Colorado. Star Fire HQ.

While the aftershocks of the Wilson incident were still rolling through Washington, Ryan had already pulled everyone back to home base. By the third day after returning from the District, life was back to its normal rhythm.

Luis was holed up in the lab picking apart Wilson's "suppressant" formulas. Carlos was drilling the latest batch of Shadow Force rookies down on the range. Sherry and Becky were catching up on the tactical classes they'd missed. Jill sat in front of the big screens in the intel center, working through the endless stream of global surveillance data that never ran dry.

Ryan was leaned back in a leather chair, a cup of coffee gone cold in his hand.

Outside the floor-to-ceiling window, down in the underground training ground, a few new faces were running physical assessments. He watched for a moment, then looked away.

Since Wilson went down, Star Fire's official channels really had opened up. The long-term contracts Graham had personally pushed were all the way through the pipeline. Over on the military side, once the Wilson loyalists had been purged, the newcomers who'd moved up treated Star Fire with something closer to courtesy than suspicion. Everything was trending the right way.

A little too smoothly.

Ryan set the cup down and tapped the desk twice with his fingertip.

Something had felt off to him the past few days. Umbrella was finished, Wilson was finished, Wesker had vanished without a trace after that business on the Island. TriCell was making some small moves in Africa, but only small ones. Every villain seemed to be lying low, a quiet that didn't sit right.

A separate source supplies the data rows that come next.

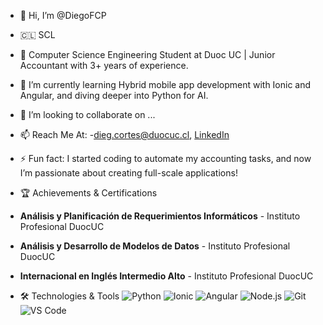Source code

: - 👋 Hi, I’m @DiegoFCP
- :chile: SCL
- 🚀 Computer Science Engineering Student at Duoc UC | Junior Accountant with 3+ years of experience.
- 🌱 I’m currently learning Hybrid mobile app development with Ionic and Angular, and diving deeper into Python for AI.
- 💞️ I’m looking to collaborate on ...
- 📫 Reach Me At: -[dieg.cortes@duocuc.cl](mailto:dieg.cortes@duocuc.cl), [LinkedIn](https://www.linkedin.com/in/diegocortes-informatico/)
- ⚡ Fun fact: I started coding to automate my accounting tasks, and now I’m passionate about creating full-scale applications!



- 🏆 Achievements & Certifications

- **Análisis y Planificación de Requerimientos Informáticos** - Instituto Profesional DuocUC
- **Análisis y Desarrollo de Modelos de Datos** - Instituto Profesional DuocUC
- **Internacional en Inglés Intermedio Alto** - Instituto Profesional DuocUC


- 🛠️ Technologies & Tools
  ![Python](https://img.shields.io/badge/-Python-3776AB?style=for-the-badge&logo=python&logoColor=white)
  ![Ionic](https://img.shields.io/badge/-Ionic-3880FF?style=for-the-badge&logo=ionic&logoColor=white)
  ![Angular](https://img.shields.io/badge/-Angular-DD0031?style=for-the-badge&logo=angular&logoColor=white)
  ![Node.js](https://img.shields.io/badge/-Node.js-339933?style=for-the-badge&logo=node.js&logoColor=white)
  ![Git](https://img.shields.io/badge/-Git-F05032?style=for-the-badge&logo=git&logoColor=white)
  ![VS Code](https://img.shields.io/badge/-VS%20Code-007ACC?style=for-the-badge&logo=visual-studio-code&logoColor=white)

<!---
DiegoFCP/DiegoFCP is a ✨ special ✨ repository because its `README.md` (this file) appears on your GitHub profile.
You can click the Preview link to take a look at your changes.
--->

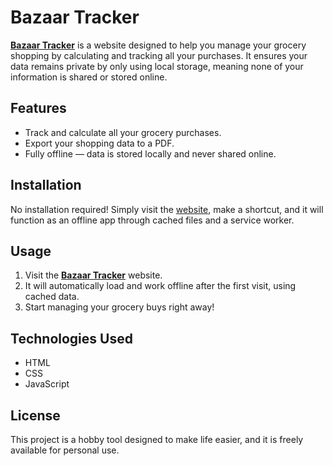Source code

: # Bazaar Tracker

[**Bazaar Tracker**](https://bazaartracker.netlify.app) is a website designed to help you manage your grocery shopping by calculating and tracking all your purchases. It ensures your data remains private by only using local storage, meaning none of your information is shared or stored online.

## Features
- Track and calculate all your grocery purchases.
- Export your shopping data to a PDF.
- Fully offline — data is stored locally and never shared online.

## Installation
No installation required! Simply visit the [website](https://bazaartracker.netlify.app), make a shortcut, and it will function as an offline app through cached files and a service worker.

## Usage
1. Visit the [**Bazaar Tracker**](https://bazaartracker.netlify.app) website.
2. It will automatically load and work offline after the first visit, using cached data.
3. Start managing your grocery buys right away!

## Technologies Used
- HTML
- CSS
- JavaScript

## License
This project is a hobby tool designed to make life easier, and it is freely available for personal use.

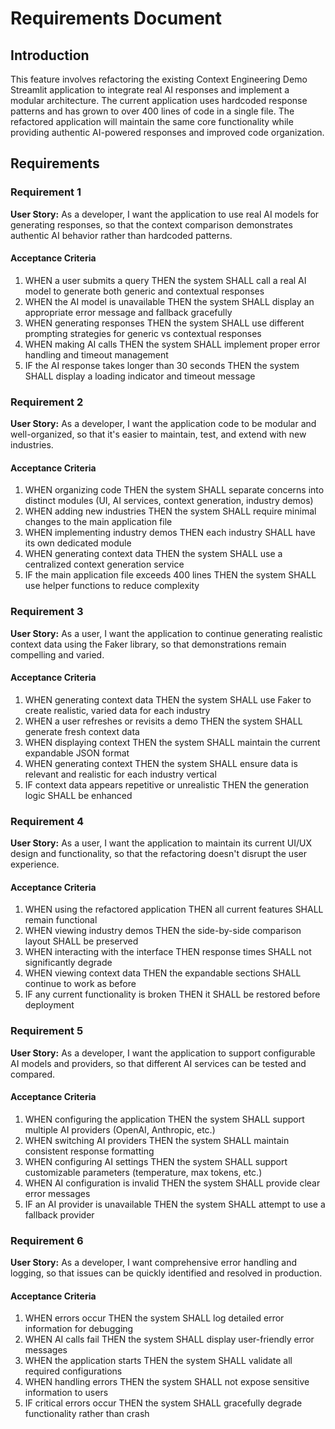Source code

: # Requirements Document

## Introduction

This feature involves refactoring the existing Context Engineering Demo Streamlit application to integrate real AI responses and implement a modular architecture. The current application uses hardcoded response patterns and has grown to over 400 lines of code in a single file. The refactored application will maintain the same core functionality while providing authentic AI-powered responses and improved code organization.

## Requirements

### Requirement 1

**User Story:** As a developer, I want the application to use real AI models for generating responses, so that the context comparison demonstrates authentic AI behavior rather than hardcoded patterns.

#### Acceptance Criteria

1. WHEN a user submits a query THEN the system SHALL call a real AI model to generate both generic and contextual responses
2. WHEN the AI model is unavailable THEN the system SHALL display an appropriate error message and fallback gracefully
3. WHEN generating responses THEN the system SHALL use different prompting strategies for generic vs contextual responses
4. WHEN making AI calls THEN the system SHALL implement proper error handling and timeout management
5. IF the AI response takes longer than 30 seconds THEN the system SHALL display a loading indicator and timeout message

### Requirement 2

**User Story:** As a developer, I want the application code to be modular and well-organized, so that it's easier to maintain, test, and extend with new industries.

#### Acceptance Criteria

1. WHEN organizing code THEN the system SHALL separate concerns into distinct modules (UI, AI services, context generation, industry demos)
2. WHEN adding new industries THEN the system SHALL require minimal changes to the main application file
3. WHEN implementing industry demos THEN each industry SHALL have its own dedicated module
4. WHEN generating context data THEN the system SHALL use a centralized context generation service
5. IF the main application file exceeds 400 lines THEN the system SHALL use helper functions to reduce complexity

### Requirement 3

**User Story:** As a user, I want the application to continue generating realistic context data using the Faker library, so that demonstrations remain compelling and varied.

#### Acceptance Criteria

1. WHEN generating context data THEN the system SHALL use Faker to create realistic, varied data for each industry
2. WHEN a user refreshes or revisits a demo THEN the system SHALL generate fresh context data
3. WHEN displaying context THEN the system SHALL maintain the current expandable JSON format
4. WHEN generating context THEN the system SHALL ensure data is relevant and realistic for each industry vertical
5. IF context data appears repetitive or unrealistic THEN the generation logic SHALL be enhanced

### Requirement 4

**User Story:** As a user, I want the application to maintain its current UI/UX design and functionality, so that the refactoring doesn't disrupt the user experience.

#### Acceptance Criteria

1. WHEN using the refactored application THEN all current features SHALL remain functional
2. WHEN viewing industry demos THEN the side-by-side comparison layout SHALL be preserved
3. WHEN interacting with the interface THEN response times SHALL not significantly degrade
4. WHEN viewing context data THEN the expandable sections SHALL continue to work as before
5. IF any current functionality is broken THEN it SHALL be restored before deployment

### Requirement 5

**User Story:** As a developer, I want the application to support configurable AI models and providers, so that different AI services can be tested and compared.

#### Acceptance Criteria

1. WHEN configuring the application THEN the system SHALL support multiple AI providers (OpenAI, Anthropic, etc.)
2. WHEN switching AI providers THEN the system SHALL maintain consistent response formatting
3. WHEN configuring AI settings THEN the system SHALL support customizable parameters (temperature, max tokens, etc.)
4. WHEN AI configuration is invalid THEN the system SHALL provide clear error messages
5. IF an AI provider is unavailable THEN the system SHALL attempt to use a fallback provider

### Requirement 6

**User Story:** As a developer, I want comprehensive error handling and logging, so that issues can be quickly identified and resolved in production.

#### Acceptance Criteria

1. WHEN errors occur THEN the system SHALL log detailed error information for debugging
2. WHEN AI calls fail THEN the system SHALL display user-friendly error messages
3. WHEN the application starts THEN the system SHALL validate all required configurations
4. WHEN handling errors THEN the system SHALL not expose sensitive information to users
5. IF critical errors occur THEN the system SHALL gracefully degrade functionality rather than crash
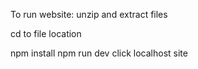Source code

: To run website:
unzip and extract files

cd to file location

npm install
npm run dev
click localhost site
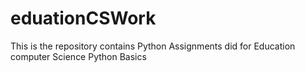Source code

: # eduationCSWork
This is the repository contains Python Assignments  did for Education computer Science Python Basics
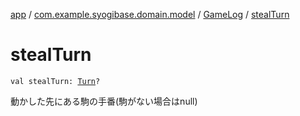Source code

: [app](../../index.md) / [com.example.syogibase.domain.model](../index.md) / [GameLog](index.md) / [stealTurn](./steal-turn.md)

# stealTurn

`val stealTurn: `[`Turn`](../../com.example.syogibase.domain.value/-turn/index.md)`?`

動かした先にある駒の手番(駒がない場合はnull)

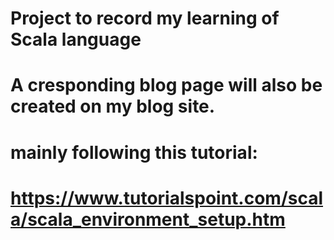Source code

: # Project to record my learning of Scala language
# A cresponding blog page will also be created on my blog site.
# mainly following this tutorial:
# https://www.tutorialspoint.com/scala/scala_environment_setup.htm
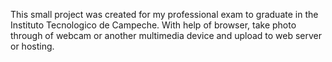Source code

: This small project was created for my professional exam to graduate in the Instituto Tecnologico de Campeche.
With help of browser, take photo through of webcam or another multimedia device and upload to web server or hosting.
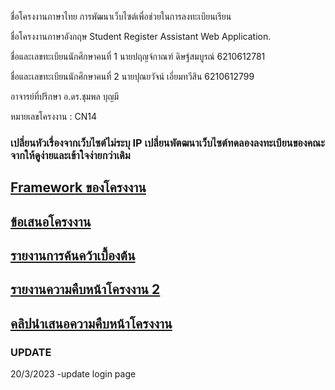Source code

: <p>ชื่อโครงงานภาษาไทย การพัฒนาเว็บไซต์เพื่อช่วยในการลงทะเบียนเรียน</p> 
<p>ชื่อโครงงานภาษาอังกฤษ  Student Register Assistant Web Application.</p>
<p>ชื่อและเลขทะเบียนนักศึกษาคนที่ 1 นายปฤญจ์กาณฑ์ ดิษฐ์สมบูรณ์ 6210612781</p>
<p>ชื่อและเลขทะเบียนนักศึกษาคนที่ 2 นายปุณยวัจน์ เอี่ยมทวีสิน 6210612799</p>
<p>อาจารย์ที่ปรึกษา อ.ดร.ชุมพล บุญมี</p>
<p>หมายเลขโครงงาน : CN14</p>

### เปลี่ยนหัวเรื่องจากเว็บไซต์ไม่ระบุ IP เปลี่ยนพัตฒนาเว็บไซต์ทดลองลงทะเบียนของคณะจากให้ดูง่ายและเข้าใจง่ายกว่าเดิม

## [Framework ของโครงงาน](https://github.com/6210612799/CN14_project_subject/blob/main/framework%20website%20(%E0%B8%AD%E0%B8%B2%E0%B8%88%E0%B8%A1%E0%B8%B5%E0%B8%81%E0%B8%B2%E0%B8%A3%E0%B9%80%E0%B8%9B%E0%B8%A5%E0%B8%B5%E0%B9%88%E0%B8%A2%E0%B8%99%E0%B9%83%E0%B8%99%E0%B8%AD%E0%B8%99%E0%B8%B2%E0%B8%84%E0%B8%95).pdf)
## [ข้อเสนอโครงงาน](https://github.com/6210612799/CN14_project_subject/blob/main/CN14_proposal_new.pdf)
## [รายงานการค้นคว้าเบื้องต้น](https://github.com/6210612799/CN14_project_subject/blob/main/CN14_preliminary_new.pdf)
## [รายงานความคืบหน้าโครงงาน 2](https://github.com/6210612799/CN14_project_subject/blob/main/CN14-progress2.pdf)
## [คลิปนำเสนอความคืบหน้าโครงงาน](https://youtu.be/wekXaE7hKdc)

### UPDATE
20/3/2023
-update login page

Jill came through the door with a document still warm from the printer, her expression tight.

"We've got something," she said, setting the file in front of him. "Not Wesker. Not TriCell, either."

Ryan glanced down.

The header was an internal Europol bulletin, stamped with a BSAA forwarding seal. The content was brief. Oswell E. Spencer, co-founder of Umbrella. A confirmed safehouse somewhere in Europe. In extremely poor health. Suspected to be near the end of his life.

Ryan's finger stopped on the page.

Spencer.

The old fox who had been behind every disaster had disappeared completely once Umbrella went bankrupt. Six years, not so much as a trace. Ryan had figured at one point the guy would end up tracked down and killed by Wesker the way the canon had it, but history had clearly drifted off course. Probably because Wesker had gotten himself shaved bald in Spain and spent a good long while licking his wounds.

"Address?" Ryan asked.

Jill tapped the bottom of the page. "Western Europe, a place called 'Valley of the Gods.' BSAA came across it by accident while tracing some leftover Umbrella assets. Old man's bedridden, just a handful of servants around him."

"Word get out?"

"Contained. BSAA looped us in first."

Ryan leaned back and looked at the ceiling, then let out a short laugh.

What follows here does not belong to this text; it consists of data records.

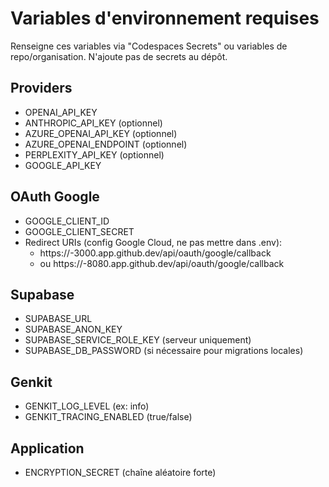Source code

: # Variables d'environnement requises

Renseigne ces variables via "Codespaces Secrets" ou variables de repo/organisation. N'ajoute pas de secrets au dépôt.

## Providers
- OPENAI_API_KEY
- ANTHROPIC_API_KEY (optionnel)
- AZURE_OPENAI_API_KEY (optionnel)
- AZURE_OPENAI_ENDPOINT (optionnel)
- PERPLEXITY_API_KEY (optionnel)
- GOOGLE_API_KEY

## OAuth Google
- GOOGLE_CLIENT_ID
- GOOGLE_CLIENT_SECRET
- Redirect URIs (config Google Cloud, ne pas mettre dans .env):
  - https://<codespace>-3000.app.github.dev/api/oauth/google/callback
  - ou https://<codespace>-8080.app.github.dev/api/oauth/google/callback

## Supabase
- SUPABASE_URL
- SUPABASE_ANON_KEY
- SUPABASE_SERVICE_ROLE_KEY (serveur uniquement)
- SUPABASE_DB_PASSWORD (si nécessaire pour migrations locales)

## Genkit
- GENKIT_LOG_LEVEL (ex: info)
- GENKIT_TRACING_ENABLED (true/false)

## Application
- ENCRYPTION_SECRET (chaîne aléatoire forte)

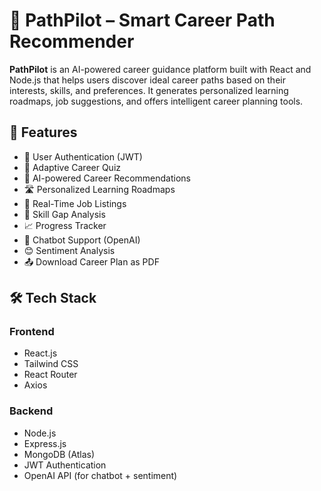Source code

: # 🚀 PathPilot – Smart Career Path Recommender

**PathPilot** is an AI-powered career guidance platform built with React and Node.js that helps users discover ideal career paths based on their interests, skills, and preferences. It generates personalized learning roadmaps, job suggestions, and offers intelligent career planning tools.

## 🧩 Features

- 🔐 User Authentication (JWT)
- 🎯 Adaptive Career Quiz
- 🧠 AI-powered Career Recommendations
- 🛣️ Personalized Learning Roadmaps
- 💼 Real-Time Job Listings
- 🧾 Skill Gap Analysis
- 📈 Progress Tracker
- 💬 Chatbot Support (OpenAI)
- 😊 Sentiment Analysis
- 📤 Download Career Plan as PDF

## 🛠 Tech Stack

### Frontend
- React.js
- Tailwind CSS
- React Router
- Axios

### Backend
- Node.js
- Express.js
- MongoDB (Atlas)
- JWT Authentication
- OpenAI API (for chatbot + sentiment)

"This old bastard hides for six years and picks now to show his face." He stood and pulled his coat off the rack. "Knows he's about to die. Wants to see someone before he stops breathing."

Jill frowned. "You're going?"

"Of course I'm going." Ryan fastened the buttons. "He's dying. I should see him off."

"I'll come with you."

"No need." Ryan shook his head. "Hold down the fort here. He's a dying old man. What's he going to do, eat me?"

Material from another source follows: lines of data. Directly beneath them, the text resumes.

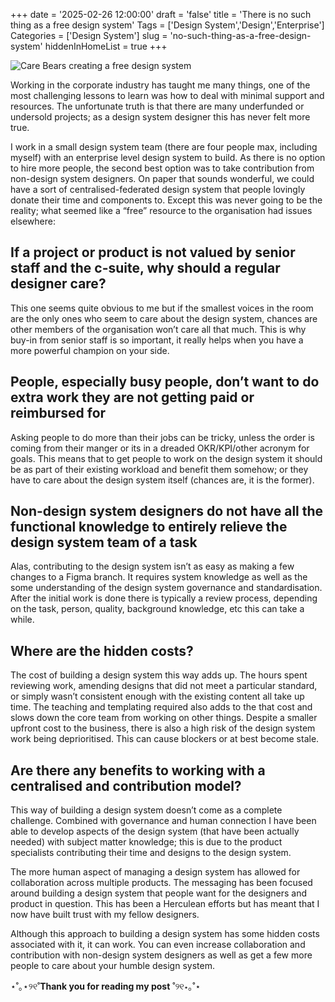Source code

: +++
date = '2025-02-26 12:00:00'
draft = 'false'
title = 'There is no such thing as a free design system'
Tags = ['Design System','Design','Enterprise']
Categories = ['Design System']
slug = 'no-such-thing-as-a-free-design-system'
hiddenInHomeList = true
+++

![Care Bears creating a free design system](/images/unite-carebear.gif)

Working in the corporate industry has taught me many things, one of the most challenging lessons to learn was how to deal with minimal support and resources. The unfortunate truth is that there are many underfunded or undersold projects; as a design system designer this has never felt more true.

I work in a small design system team (there are four people max, including myself) with an enterprise level design system to build. As there is no option to hire more people, the second best option was to take contribution from non-design system designers. On paper that sounds wonderful, we could have a sort of centralised-federated design system that people lovingly donate their time and components to. Except this was never going to be the reality; what seemed like a “free” resource to the organisation had issues elsewhere:

## If a project or product is not valued by senior staff and the c-suite, why should a regular designer care?

This one seems quite obvious to me but if the smallest voices in the room are the only ones who seem to care about the design system, chances are other members of the organisation won’t care all that much. This is why buy-in from senior staff is so important, it really helps when you have a more powerful champion on your side.

## People, especially busy people, don’t want to do extra work they are not getting paid or reimbursed for

Asking people to do more than their jobs can be tricky, unless the order is coming from their manger or its in a dreaded OKR/KPI/other acronym for goals. This means that to get people to work on the design system it should be as part of their existing workload and benefit them somehow; or they have to care about the design system itself (chances are, it is the former).

## Non-design system designers do not have all the functional knowledge to entirely relieve the design system team of a task

Alas, contributing to the design system isn’t as easy as making a few changes to a Figma branch. It requires system knowledge as well as the some understanding of the design system governance and standardisation. After the initial work is done there is typically a review process, depending on the task, person, quality, background knowledge, etc this can take a while.

## Where are the hidden costs?

The cost of building a design system this way adds up. The hours spent reviewing work, amending designs that did not meet a particular standard, or simply wasn’t consistent enough with the existing content all take up time. The teaching and templating required also adds to the that cost and slows down the core team from working on other things. Despite a smaller upfront cost to the business, there is also a high risk of the design system work being deprioritised. This can cause blockers or at best become stale.

## Are there any benefits to working with a centralised and contribution model?

This way of building a design system doesn’t come as a complete challenge. Combined with governance and human connection I have been able to develop aspects of the design system (that have been actually needed) with subject matter knowledge; this is due to the product specialists contributing their time and designs to the design system.

The more human aspect of managing a design system has allowed for collaboration across multiple products. The messaging has been focused around building a design system that people want for the designers and product in question. This has been a Herculean efforts but has meant that I now have built trust with my fellow designers.

Although this approach to building a design system has some hidden costs associated with it, it can work. You can even increase collaboration and contribution with non-design system designers as well as get a few more people to care about your humble design system.

⋆˚｡⋆୨୧˚**Thank you for reading my post** ˚୨୧⋆｡˚⋆

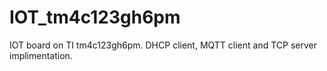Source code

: # IOT_tm4c123gh6pm
IOT board on TI tm4c123gh6pm. DHCP client, MQTT client and TCP server implimentation.
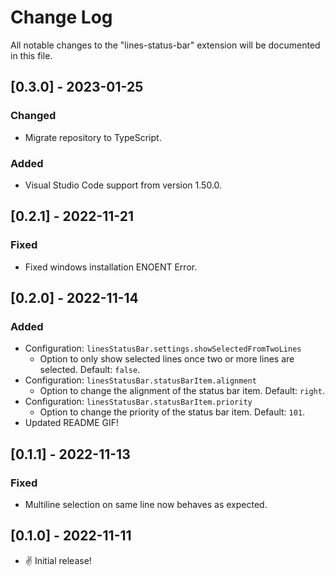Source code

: # Change Log

All notable changes to the "lines-status-bar" extension will be documented in this file.

## [0.3.0] - 2023-01-25

### Changed

- Migrate repository to TypeScript.

### Added

- Visual Studio Code support from version 1.50.0.

## [0.2.1] - 2022-11-21

### Fixed

- Fixed windows installation ENOENT Error.

## [0.2.0] - 2022-11-14

### Added

- Configuration: `linesStatusBar.settings.showSelectedFromTwoLines`
  - Option to only show selected lines once two or more lines are selected. Default: `false`.
- Configuration: `linesStatusBar.statusBarItem.alignment`
  - Option to change the alignment of the status bar item. Default: `right`.
- Configuration: `linesStatusBar.statusBarItem.priority`
  - Option to change the priority of the status bar item. Default: `101`.
- Updated README GIF!

## [0.1.1] - 2022-11-13

### Fixed

- Multiline selection on same line now behaves as expected.

## [0.1.0] - 2022-11-11

- &#x270C; Initial release!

He reached the door and looked back. "Do me a favor, check if anyone else has been heading that way recently."

Jill blinked, then caught on. "You think Wesker's going too?"

"The guy who killed his father is about to die. As a son, he's got to see him off." Ryan smiled and pulled the door open.

---

Western Europe. Valley of the Gods.

This private estate tucked away in the Alps looked, from the outside, like any old-world aristocratic holding. The walls were high, and the iron gate was overgrown with dead vines. By the time Ryan arrived, even the bars at the entrance had rusted, and they let out a grating screech as they were raised.

The BSAA team had already cleared out. Ryan had given them a heads-up before coming, and they'd tactfully left the scene to "more qualified hands."

The grounds were quiet. The fountains that flanked the stone path had long since stopped running, and the building's silhouette was identical to the mansion, which, supposedly, had been Spencer's replica built out of longing for this very place.

A white-haired butler stood at the door. He gave a small bow when he saw Ryan, as though he'd known all along he was coming.

"Mr. Ryan. Mr. Spencer has been waiting for some time."

Ryan followed him inside.

The hallway was long, lined with old photographs from Umbrella's early years. The Stairway to the Sun in Africa. A portrait of Spencer with a young Dr. Marcus. A black-and-white shot of the groundbreaking ceremony for the first mansion. The whole origin story of Umbrella hung on those walls.

Ryan's eyes swept over the photos without pausing.

The butler stopped in front of a heavy oak door, knocked twice, softly, then pushed it open.

"Sir, your guest has arrived."

The room was thick with the smell of medicine, tangled up in the scent of aging wood. The curtains were drawn tight. The only light came from a bedside lamp throwing a dim yellow glow. A ventilator sat by the window, tubes winding their way over to the bed.

Oswell E. Spencer lay on that bed.

Ryan had seen photos of the man many times. Tailored suits, hair combed without a strand out of place, that old-world aristocratic arrogance and cunning in his eyes. But what lay in front of him now was just a shriveled old man curled up under the blankets.

His skin was like parchment left out to dry, his cheekbones jutting high, his lips almost colorless. His eyes were still open, though. The clouded irises turned toward the door and fixed on Ryan.

"Star Fire's... Mr. Ryan." Spencer's voice was faint, like it was being squeezed out of his throat on whatever breath he had left, but it still carried a composed cadence. "Younger... than I imagined."

Ryan walked over, sat down in the chair by the bed, and crossed his legs.

"You're older than I imagined," he said. "You looked pretty lively in the pictures."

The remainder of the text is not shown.